KTSL
- Medical Lake, Washington; United States;
- Broadcast area: Spokane metropolitan area
- Frequency: 101.9 MHz

Programming
- Format: Contemporary worship music
- Affiliations: Air1

Ownership
- Owner: Educational Media Foundation; (K-LOVE, Inc.);
- Sister stations: KLSN

History
- First air date: March 7, 1989
- Former call signs: KAAR (1988–1992)
- Former frequencies: 95.3 MHz (1989–1994)

Technical information
- Licensing authority: FCC
- Facility ID: 63869
- Class: C2
- ERP: 28,500 watts
- HAAT: 198 meters (650 ft)
- Transmitter coordinates: 47°42′11″N 117°44′26″W﻿ / ﻿47.70306°N 117.74056°W

Links
- Public license information: Public file; LMS;
- Webcast: Listen live
- Website: air1.com

= KTSL =

KTSL (101.9 FM) is a contemporary worship music radio station licensed to Medical Lake, Washington, United States, and serving the Spokane metropolitan area as an affiliate of Air1. KTSL is owned by Educational Media Foundation.

==History==

On March 7, 1989, the station first signed on the air.
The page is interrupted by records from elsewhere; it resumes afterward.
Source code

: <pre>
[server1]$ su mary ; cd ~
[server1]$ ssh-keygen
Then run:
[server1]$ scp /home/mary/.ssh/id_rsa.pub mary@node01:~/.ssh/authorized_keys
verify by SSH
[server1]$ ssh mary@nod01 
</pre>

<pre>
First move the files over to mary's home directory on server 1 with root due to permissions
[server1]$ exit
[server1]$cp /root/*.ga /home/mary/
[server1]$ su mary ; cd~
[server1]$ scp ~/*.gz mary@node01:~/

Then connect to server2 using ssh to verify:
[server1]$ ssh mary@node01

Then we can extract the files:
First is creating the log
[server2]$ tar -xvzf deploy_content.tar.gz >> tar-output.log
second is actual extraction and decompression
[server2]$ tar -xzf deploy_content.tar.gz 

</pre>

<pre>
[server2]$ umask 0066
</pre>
It originally had the call sign KAAR and broadcast at 95.3 MHz. In 1991, it moved to 101.9 MHz, initially called "The Word In Music" and later "Power 101.9", to reflect its Christian rock sound. In July 2001, Power 101.9 changed its name to "Spirit 101.9", also changing its format to a more worship-styled music.
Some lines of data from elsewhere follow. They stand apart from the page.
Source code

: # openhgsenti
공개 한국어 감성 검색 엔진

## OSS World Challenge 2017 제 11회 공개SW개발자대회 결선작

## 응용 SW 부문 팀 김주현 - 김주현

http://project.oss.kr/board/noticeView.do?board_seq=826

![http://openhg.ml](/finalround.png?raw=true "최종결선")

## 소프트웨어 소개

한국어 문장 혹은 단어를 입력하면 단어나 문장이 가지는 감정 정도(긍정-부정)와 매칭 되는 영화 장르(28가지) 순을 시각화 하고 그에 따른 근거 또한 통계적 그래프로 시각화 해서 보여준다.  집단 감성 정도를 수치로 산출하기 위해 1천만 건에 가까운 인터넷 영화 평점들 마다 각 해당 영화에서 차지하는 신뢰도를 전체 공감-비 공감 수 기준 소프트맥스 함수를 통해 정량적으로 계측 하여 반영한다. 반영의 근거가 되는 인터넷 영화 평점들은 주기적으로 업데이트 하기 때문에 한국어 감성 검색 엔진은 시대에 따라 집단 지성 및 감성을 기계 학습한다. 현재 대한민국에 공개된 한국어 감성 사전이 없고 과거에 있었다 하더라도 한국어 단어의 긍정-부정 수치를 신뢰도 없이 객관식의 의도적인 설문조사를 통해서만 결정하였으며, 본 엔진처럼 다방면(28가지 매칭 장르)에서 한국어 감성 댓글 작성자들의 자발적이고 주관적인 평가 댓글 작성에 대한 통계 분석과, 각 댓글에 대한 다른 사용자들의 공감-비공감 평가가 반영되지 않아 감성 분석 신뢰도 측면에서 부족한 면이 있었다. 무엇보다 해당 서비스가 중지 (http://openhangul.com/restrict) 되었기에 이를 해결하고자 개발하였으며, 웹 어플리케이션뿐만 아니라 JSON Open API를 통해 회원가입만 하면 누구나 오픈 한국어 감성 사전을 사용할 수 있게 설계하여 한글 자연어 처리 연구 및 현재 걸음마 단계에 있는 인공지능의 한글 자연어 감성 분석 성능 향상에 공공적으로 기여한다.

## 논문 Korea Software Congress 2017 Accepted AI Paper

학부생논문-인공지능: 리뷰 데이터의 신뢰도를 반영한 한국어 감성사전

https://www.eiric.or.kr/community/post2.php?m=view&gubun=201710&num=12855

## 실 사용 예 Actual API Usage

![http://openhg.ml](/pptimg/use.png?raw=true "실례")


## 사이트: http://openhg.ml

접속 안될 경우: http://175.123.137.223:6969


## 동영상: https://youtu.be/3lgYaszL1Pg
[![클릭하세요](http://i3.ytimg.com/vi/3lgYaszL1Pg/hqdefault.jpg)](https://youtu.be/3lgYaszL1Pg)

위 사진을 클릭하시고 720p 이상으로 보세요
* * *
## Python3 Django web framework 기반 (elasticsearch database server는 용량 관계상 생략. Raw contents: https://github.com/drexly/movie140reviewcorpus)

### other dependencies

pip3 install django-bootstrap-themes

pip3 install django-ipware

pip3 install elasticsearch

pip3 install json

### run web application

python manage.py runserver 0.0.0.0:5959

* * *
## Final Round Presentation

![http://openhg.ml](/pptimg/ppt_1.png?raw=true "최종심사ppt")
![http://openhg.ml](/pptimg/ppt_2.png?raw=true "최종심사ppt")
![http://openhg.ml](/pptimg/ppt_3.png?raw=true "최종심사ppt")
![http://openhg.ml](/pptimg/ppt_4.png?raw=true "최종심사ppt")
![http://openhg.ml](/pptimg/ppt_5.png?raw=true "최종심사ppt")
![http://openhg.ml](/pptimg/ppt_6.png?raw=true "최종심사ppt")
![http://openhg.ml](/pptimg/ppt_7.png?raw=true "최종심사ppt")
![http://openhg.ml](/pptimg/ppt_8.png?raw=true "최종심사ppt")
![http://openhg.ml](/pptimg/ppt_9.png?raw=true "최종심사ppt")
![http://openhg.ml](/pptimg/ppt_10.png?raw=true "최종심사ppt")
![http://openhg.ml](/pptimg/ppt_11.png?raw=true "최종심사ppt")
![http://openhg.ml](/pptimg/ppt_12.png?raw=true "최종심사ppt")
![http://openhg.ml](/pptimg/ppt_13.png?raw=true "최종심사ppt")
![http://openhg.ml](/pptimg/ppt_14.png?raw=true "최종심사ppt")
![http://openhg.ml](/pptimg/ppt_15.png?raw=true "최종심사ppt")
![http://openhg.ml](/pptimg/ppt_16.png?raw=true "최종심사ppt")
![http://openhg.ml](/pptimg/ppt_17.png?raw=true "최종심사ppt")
On July 4, 2005, after seeing its ratings drop, Spirit 101.9 was changed back to Christian rock and called "101.9 Spirit FM". As of May 2008, KTSL is broadcasting the Air 1 Radio Network, an adult contemporary format playing well established songs combined with worship music. The KTSL call letters were once used on channel 2 in Los Angeles, now KCBS-TV.